## Data in this exercise
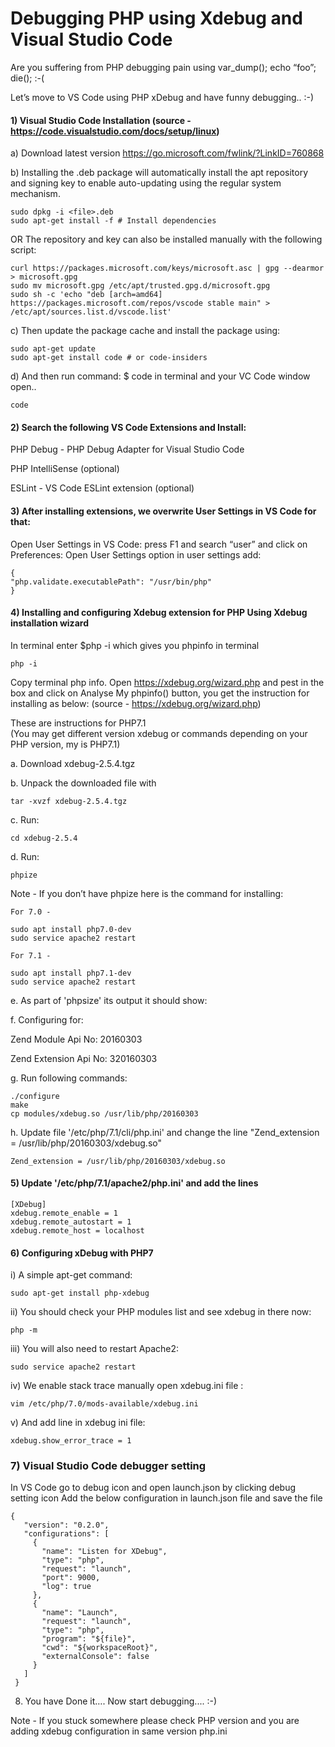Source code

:# Debugging PHP using Xdebug and Visual Studio Code

Are you suffering from PHP debugging pain using var_dump(); echo “foo”; die();  :-(

Let’s move to VS Code using PHP xDebug and have funny debugging.. :-)

#### 1) Visual Studio Code Installation  (source - https://code.visualstudio.com/docs/setup/linux) 	

a) Download latest version https://go.microsoft.com/fwlink/?LinkID=760868

b) Installing the .deb package will automatically install the apt repository and signing key to enable auto-updating using the regular system mechanism.

	sudo dpkg -i <file>.deb
	sudo apt-get install -f # Install dependencies
	
   OR 
   The repository and key can also be installed manually with the following script:
	
	curl https://packages.microsoft.com/keys/microsoft.asc | gpg --dearmor > microsoft.gpg
	sudo mv microsoft.gpg /etc/apt/trusted.gpg.d/microsoft.gpg
	sudo sh -c 'echo "deb [arch=amd64] https://packages.microsoft.com/repos/vscode stable main" > /etc/apt/sources.list.d/vscode.list'
	
c) Then update the package cache and install the package using:

	sudo apt-get update 
	sudo apt-get install code # or code-insiders
	
d) And then run command: $ code  in terminal and your VC Code window open..
	
	code
	
#### 2) Search the following VS Code Extensions and Install: 

PHP Debug  - PHP Debug Adapter for Visual Studio Code

PHP IntelliSense (optional)

ESLint - VS Code ESLint extension (optional)

#### 3) After installing extensions, we overwrite User Settings in VS Code for that:

  Open User Settings in VS Code: press F1 and 
  search “user” and click on Preferences: Open User Settings option in user settings add: 
	
	{
	"php.validate.executablePath": "/usr/bin/php"
	}

#### 4) Installing and configuring Xdebug extension for PHP Using Xdebug installation wizard  

In terminal enter $php -i which gives you phpinfo in terminal
	
	php -i
	
Copy terminal php info.
Open https://xdebug.org/wizard.php and pest in the box and click on Analyse My phpinfo()  button, you get the instruction for installing as below: (source - https://xdebug.org/wizard.php) 

These are instructions for PHP7.1  
 (You may get different version xdebug or commands depending on your PHP version, my is PHP7.1)

a. Download xdebug-2.5.4.tgz

b. Unpack the downloaded file with 
	
	tar -xvzf xdebug-2.5.4.tgz

c. Run: 
	
	cd xdebug-2.5.4

d. Run: 
	
	phpize 

   Note - If you don’t have phpize here is the command for installing: 
   
    For 7.0 - 

	sudo apt install php7.0-dev
	sudo service apache2 restart

    For 7.1 - 

	sudo apt install php7.1-dev
	sudo service apache2 restart

e. As part of 'phpsize' its output it should show:

f. Configuring for:

Zend Module Api No:      20160303

Zend Extension Api No:   320160303


g. Run following commands:

	./configure
	make
	cp modules/xdebug.so /usr/lib/php/20160303
	
h. Update file '/etc/php/7.1/cli/php.ini' and change the line "Zend_extension = /usr/lib/php/20160303/xdebug.so"
	
	Zend_extension = /usr/lib/php/20160303/xdebug.so
	
#### 5) Update '/etc/php/7.1/apache2/php.ini' and add the lines
	
	[XDebug]
	xdebug.remote_enable = 1
	xdebug.remote_autostart = 1
	xdebug.remote_host = localhost


#### 6) Configuring xDebug with PHP7 
	
i) A simple apt-get command:  
			
	sudo apt-get install php-xdebug 
	
ii) You should check your PHP modules list and see xdebug in there now:   

	php -m 

iii) You will also need to restart Apache2: 

	sudo service apache2 restart

iv) We enable stack trace manually open xdebug.ini file : 

	vim /etc/php/7.0/mods-available/xdebug.ini

 v) And add line in xdebug ini file: 

	xdebug.show_error_trace = 1

### 7) Visual Studio Code debugger setting 

In VS Code go to debug icon and open launch.json by clicking debug setting icon
Add the below configuration in launch.json file and save the file

	{
	   "version": "0.2.0",   
	   "configurations": [
	     {
	       "name": "Listen for XDebug",
	       "type": "php",
	       "request": "launch",
	       "port": 9000,
	       "log": true
	     },
	     {
	       "name": "Launch",
	       "request": "launch",
	       "type": "php",
	       "program": "${file}",
	       "cwd": "${workspaceRoot}",
	       "externalConsole": false
	     }
	   ]
	 }
 
8) You have Done it…. Now start debugging.... :-) 

Note - If you stuck somewhere please check PHP version and you are adding xdebug configuration in same version php.ini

## What is being asked
Please set down the lines above word for word and leave out the pictures.

## Solution to this exercise
Source code

:# Debugging PHP using Xdebug and Visual Studio Code

Are you suffering from PHP debugging pain using var_dump(); echo “foo”; die();  :-(

Let’s move to VS Code using PHP xDebug and have funny debugging.. :-)

#### 1) Visual Studio Code Installation  (source - https://code.visualstudio.com/docs/setup/linux) 	

a) Download latest version https://go.microsoft.com/fwlink/?LinkID=760868

b) Installing the .deb package will automatically install the apt repository and signing key to enable auto-updating using the regular system mechanism.

	sudo dpkg -i <file>.deb
	sudo apt-get install -f # Install dependencies
	
   OR 
   The repository and key can also be installed manually with the following script:
	
	curl https://packages.microsoft.com/keys/microsoft.asc | gpg --dearmor > microsoft.gpg
	sudo mv microsoft.gpg /etc/apt/trusted.gpg.d/microsoft.gpg
	sudo sh -c 'echo "deb [arch=amd64] https://packages.microsoft.com/repos/vscode stable main" > /etc/apt/sources.list.d/vscode.list'
	
c) Then update the package cache and install the package using:

	sudo apt-get update 
	sudo apt-get install code # or code-insiders
	
d) And then run command: $ code  in terminal and your VC Code window open..
	
	code
	
#### 2) Search the following VS Code Extensions and Install: 

PHP Debug  - PHP Debug Adapter for Visual Studio Code

PHP IntelliSense (optional)

ESLint - VS Code ESLint extension (optional)

#### 3) After installing extensions, we overwrite User Settings in VS Code for that:

  Open User Settings in VS Code: press F1 and 
  search “user” and click on Preferences: Open User Settings option in user settings add: 
	
	{
	"php.validate.executablePath": "/usr/bin/php"
	}

#### 4) Installing and configuring Xdebug extension for PHP Using Xdebug installation wizard  

In terminal enter $php -i which gives you phpinfo in terminal
	
	php -i
	
Copy terminal php info.
Open https://xdebug.org/wizard.php and pest in the box and click on Analyse My phpinfo()  button, you get the instruction for installing as below: (source - https://xdebug.org/wizard.php) 

These are instructions for PHP7.1  
 (You may get different version xdebug or commands depending on your PHP version, my is PHP7.1)

a. Download xdebug-2.5.4.tgz

b. Unpack the downloaded file with 
	
	tar -xvzf xdebug-2.5.4.tgz

c. Run: 
	
	cd xdebug-2.5.4

d. Run: 
	
	phpize 

   Note - If you don’t have phpize here is the command for installing: 
   
    For 7.0 - 

	sudo apt install php7.0-dev
	sudo service apache2 restart

    For 7.1 - 

	sudo apt install php7.1-dev
	sudo service apache2 restart

e. As part of 'phpsize' its output it should show:

f. Configuring for:

Zend Module Api No:      20160303

Zend Extension Api No:   320160303


g. Run following commands:

	./configure
	make
	cp modules/xdebug.so /usr/lib/php/20160303
	
h. Update file '/etc/php/7.1/cli/php.ini' and change the line "Zend_extension = /usr/lib/php/20160303/xdebug.so"
	
	Zend_extension = /usr/lib/php/20160303/xdebug.so
	
#### 5) Update '/etc/php/7.1/apache2/php.ini' and add the lines
	
	[XDebug]
	xdebug.remote_enable = 1
	xdebug.remote_autostart = 1
	xdebug.remote_host = localhost


#### 6) Configuring xDebug with PHP7 
	
i) A simple apt-get command:  
			
	sudo apt-get install php-xdebug 
	
ii) You should check your PHP modules list and see xdebug in there now:   

	php -m 

iii) You will also need to restart Apache2: 

	sudo service apache2 restart

iv) We enable stack trace manually open xdebug.ini file : 

	vim /etc/php/7.0/mods-available/xdebug.ini

 v) And add line in xdebug ini file: 

	xdebug.show_error_trace = 1

### 7) Visual Studio Code debugger setting 

In VS Code go to debug icon and open launch.json by clicking debug setting icon
Add the below configuration in launch.json file and save the file

	{
	   "version": "0.2.0",   
	   "configurations": [
	     {
	       "name": "Listen for XDebug",
	       "type": "php",
	       "request": "launch",
	       "port": 9000,
	       "log": true
	     },
	     {
	       "name": "Launch",
	       "request": "launch",
	       "type": "php",
	       "program": "${file}",
	       "cwd": "${workspaceRoot}",
	       "externalConsole": false
	     }
	   ]
	 }
 
8) You have Done it…. Now start debugging.... :-) 

Note - If you stuck somewhere please check PHP version and you are adding xdebug configuration in same version php.ini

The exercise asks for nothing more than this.